HTLV-1-induced leukotriene B4 secretion by T cells promotes T cell recruitment and virus propagation

The human T-lymphotropic virus type 1 (HTLV-1) is efficiently transmitted through cellular contacts. While the molecular mechanisms of viral cell-to-cell propagation have been extensively studied in vitro , those facilitating the encounter between infected and target cells remain unknown. In this study, we demonstrate that HTLV-1-infected CD4 T cells secrete a potent chemoattractant, leukotriene B4 (LTB4). LTB4 secretion is dependent on Tax-induced transactivation of the pla2g4c gene, which encodes the cytosolic phospholipase A2 gamma.
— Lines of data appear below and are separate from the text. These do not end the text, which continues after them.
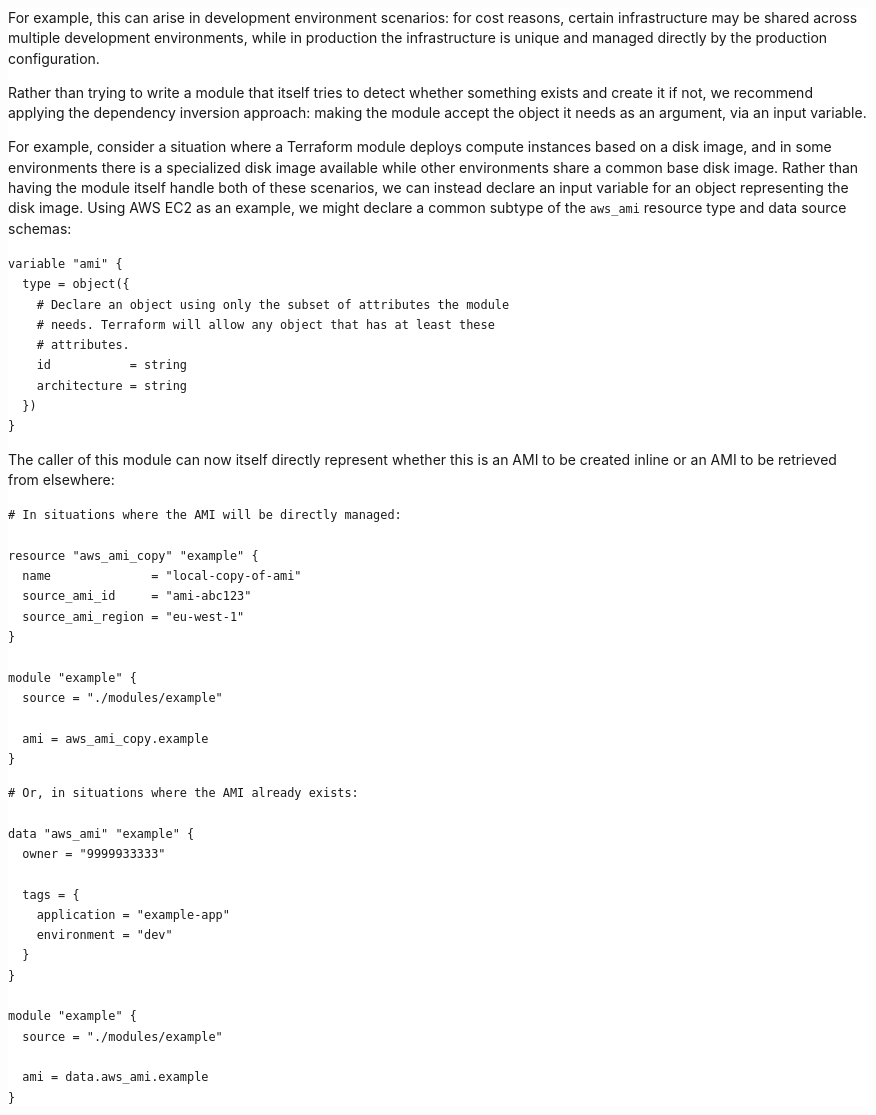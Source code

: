For example, this can arise in development environment scenarios: for cost
reasons, certain infrastructure may be shared across multiple development
environments, while in production the infrastructure is unique and managed
directly by the production configuration.

Rather than trying to write a module that itself tries to detect whether something
exists and create it if not, we recommend applying the dependency inversion
approach: making the module accept the object it needs as an argument, via
an input variable.

For example, consider a situation where a Terraform module deploys compute
instances based on a disk image, and in some environments there is a
specialized disk image available while other environments share a common
base disk image. Rather than having the module itself handle both of these
scenarios, we can instead declare an input variable for an object representing
the disk image. Using AWS EC2 as an example, we might declare a common subtype
of the `aws_ami` resource type and data source schemas:

```hcl
variable "ami" {
  type = object({
    # Declare an object using only the subset of attributes the module
    # needs. Terraform will allow any object that has at least these
    # attributes.
    id           = string
    architecture = string
  })
}
```

The caller of this module can now itself directly represent whether this is
an AMI to be created inline or an AMI to be retrieved from elsewhere:

```hcl
# In situations where the AMI will be directly managed:

resource "aws_ami_copy" "example" {
  name              = "local-copy-of-ami"
  source_ami_id     = "ami-abc123"
  source_ami_region = "eu-west-1"
}

module "example" {
  source = "./modules/example"

  ami = aws_ami_copy.example
}
```

```hcl
# Or, in situations where the AMI already exists:

data "aws_ami" "example" {
  owner = "9999933333"

  tags = {
    application = "example-app"
    environment = "dev"
  }
}

module "example" {
  source = "./modules/example"

  ami = data.aws_ami.example
}
```
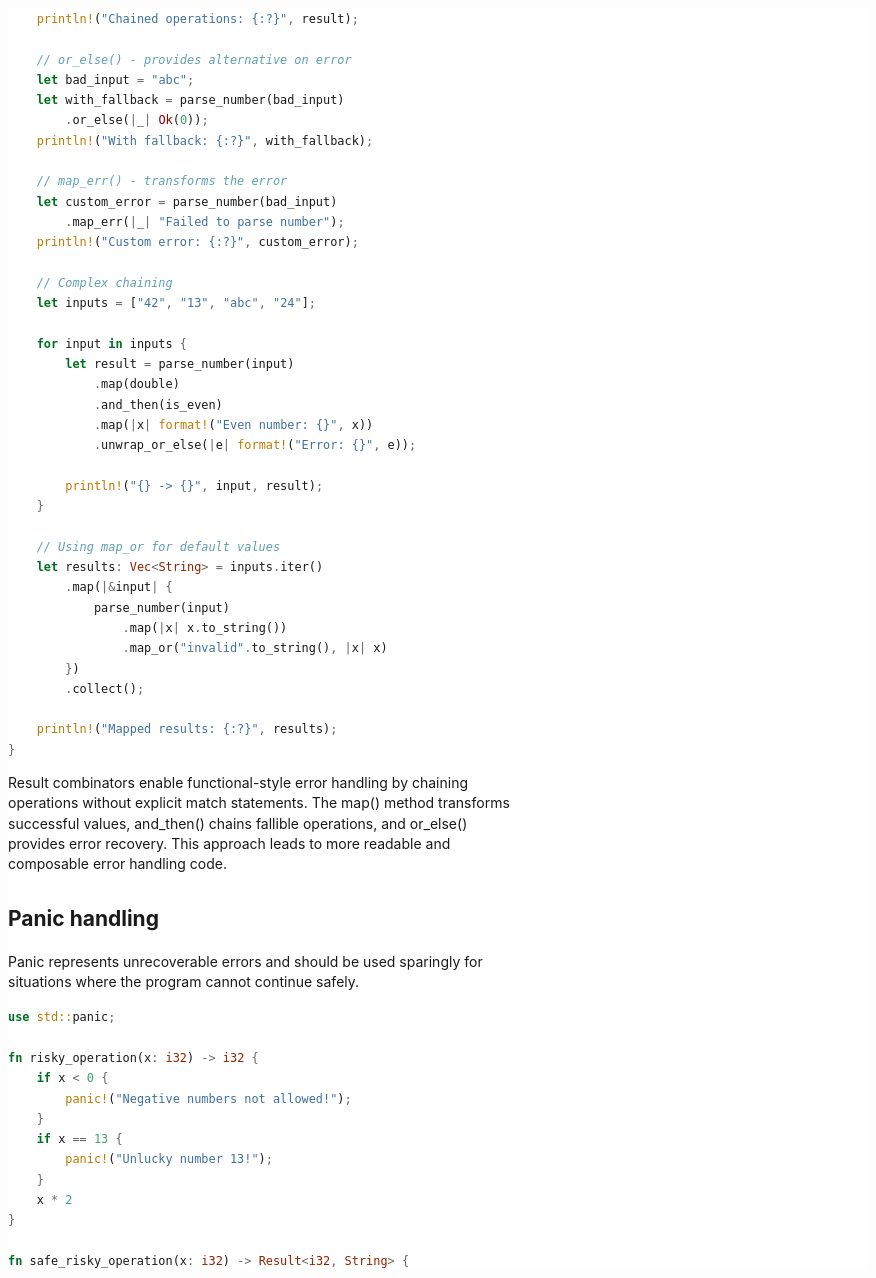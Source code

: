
 ```rust
    println!("Chained operations: {:?}", result);
    
    // or_else() - provides alternative on error
    let bad_input = "abc";
    let with_fallback = parse_number(bad_input)
        .or_else(|_| Ok(0));
    println!("With fallback: {:?}", with_fallback);
    
    // map_err() - transforms the error
    let custom_error = parse_number(bad_input)
        .map_err(|_| "Failed to parse number");
    println!("Custom error: {:?}", custom_error);
    
    // Complex chaining
    let inputs = ["42", "13", "abc", "24"];
    
    for input in inputs {
        let result = parse_number(input)
            .map(double)
            .and_then(is_even)
            .map(|x| format!("Even number: {}", x))
            .unwrap_or_else(|e| format!("Error: {}", e));
        
        println!("{} -> {}", input, result);
    }
    
    // Using map_or for default values
    let results: Vec<String> = inputs.iter()
        .map(|&input| {
            parse_number(input)
                .map(|x| x.to_string())
                .map_or("invalid".to_string(), |x| x)
        })
        .collect();
    
    println!("Mapped results: {:?}", results);
}
```

Result combinators enable functional-style error handling by chaining  
operations without explicit match statements. The map() method transforms  
successful values, and_then() chains fallible operations, and or_else()  
provides error recovery. This approach leads to more readable and  
composable error handling code.  

## Panic handling

Panic represents unrecoverable errors and should be used sparingly for  
situations where the program cannot continue safely.  

```rust
use std::panic;

fn risky_operation(x: i32) -> i32 {
    if x < 0 {
        panic!("Negative numbers not allowed!");
    }
    if x == 13 {
        panic!("Unlucky number 13!");
    }
    x * 2
}

fn safe_risky_operation(x: i32) -> Result<i32, String> {
```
Inhibition of LTB4 secretion or LTB4 receptor knockdown on target cells reduces T-cell recruitment, cellular contact formation and virus propagation in vitro . Finally, blocking the synthesis of LTB4 in a humanized mouse model of HTLV-1 infection significantly reduces proviral load. This results from a decrease in the number of infected clones while their expansion is not impaired. This study shows the critical role of LTB4 secretion in HTLV-1 transmission both in vitro and in vivo . HTLV-1 predominantly spreads through direct cell-cell contacts, but mechanisms of target cell recruitment are unclear. Here, the authors show that HTLV-1 infected T-cells secrete leukotriene B4, which recruits T-cells, facilitates HTLV-1 transmission in vitro , and increases the number of infected clones in mice.